- _EXERCISE INSTRUCTIONS_
Work out how many lines in the data include the string "After"; reply with that number alone.

- _RECORDS FOR THE EXERCISE_
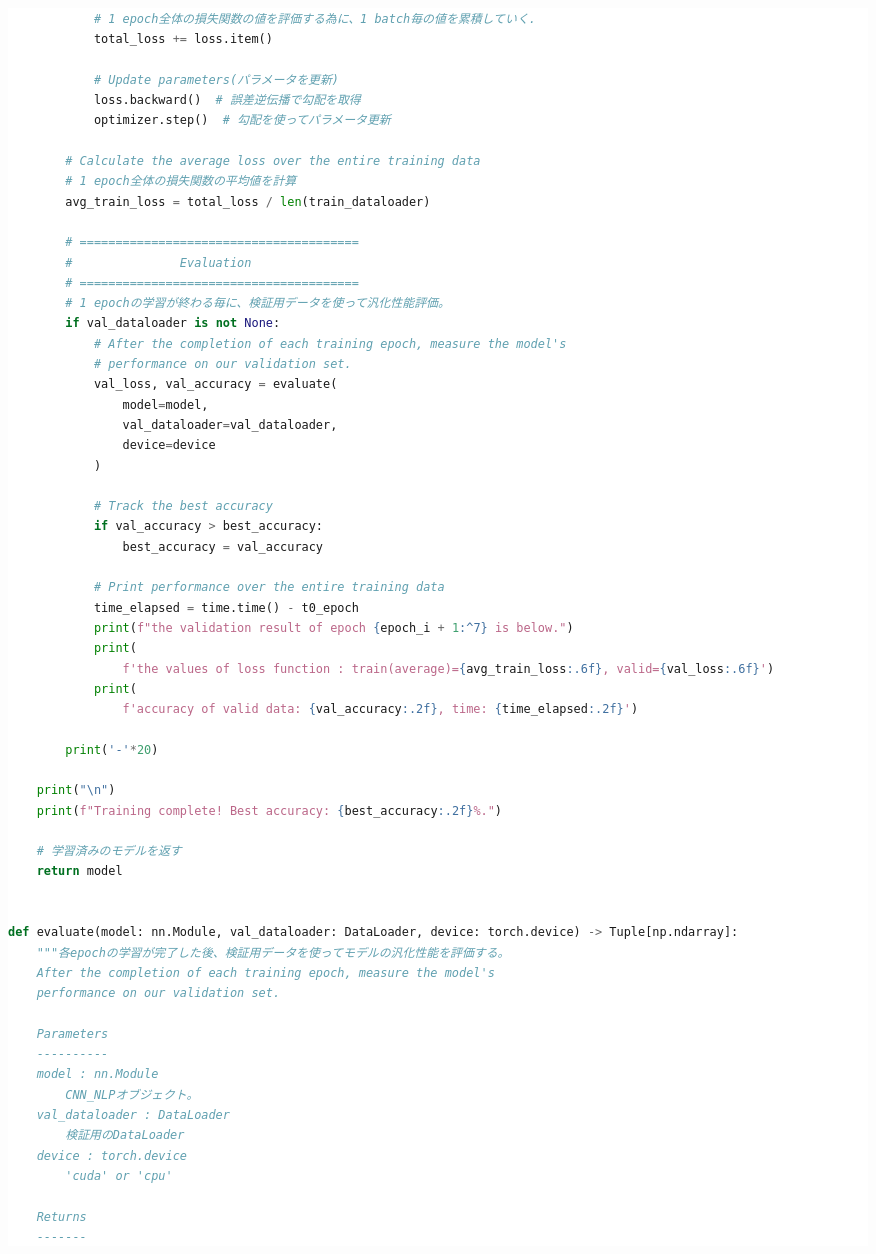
 ```python:train_nlp_cnn.py
            # 1 epoch全体の損失関数の値を評価する為に、1 batch毎の値を累積していく.
            total_loss += loss.item()

            # Update parameters(パラメータを更新)
            loss.backward()  # 誤差逆伝播で勾配を取得
            optimizer.step()  # 勾配を使ってパラメータ更新

        # Calculate the average loss over the entire training data
        # 1 epoch全体の損失関数の平均値を計算
        avg_train_loss = total_loss / len(train_dataloader)

        # =======================================
        #               Evaluation
        # =======================================
        # 1 epochの学習が終わる毎に、検証用データを使って汎化性能評価。
        if val_dataloader is not None:
            # After the completion of each training epoch, measure the model's
            # performance on our validation set.
            val_loss, val_accuracy = evaluate(
                model=model,
                val_dataloader=val_dataloader,
                device=device
            )

            # Track the best accuracy
            if val_accuracy > best_accuracy:
                best_accuracy = val_accuracy

            # Print performance over the entire training data
            time_elapsed = time.time() - t0_epoch
            print(f"the validation result of epoch {epoch_i + 1:^7} is below.")
            print(
                f'the values of loss function : train(average)={avg_train_loss:.6f}, valid={val_loss:.6f}')
            print(
                f'accuracy of valid data: {val_accuracy:.2f}, time: {time_elapsed:.2f}')

        print('-'*20)

    print("\n")
    print(f"Training complete! Best accuracy: {best_accuracy:.2f}%.")

    # 学習済みのモデルを返す
    return model


def evaluate(model: nn.Module, val_dataloader: DataLoader, device: torch.device) -> Tuple[np.ndarray]:
    """各epochの学習が完了した後、検証用データを使ってモデルの汎化性能を評価する。
    After the completion of each training epoch, measure the model's
    performance on our validation set.

    Parameters
    ----------
    model : nn.Module
        CNN_NLPオブジェクト。
    val_dataloader : DataLoader
        検証用のDataLoader
    device : torch.device
        'cuda' or 'cpu'

    Returns
    -------
```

- _WRITTEN ANSWER_
2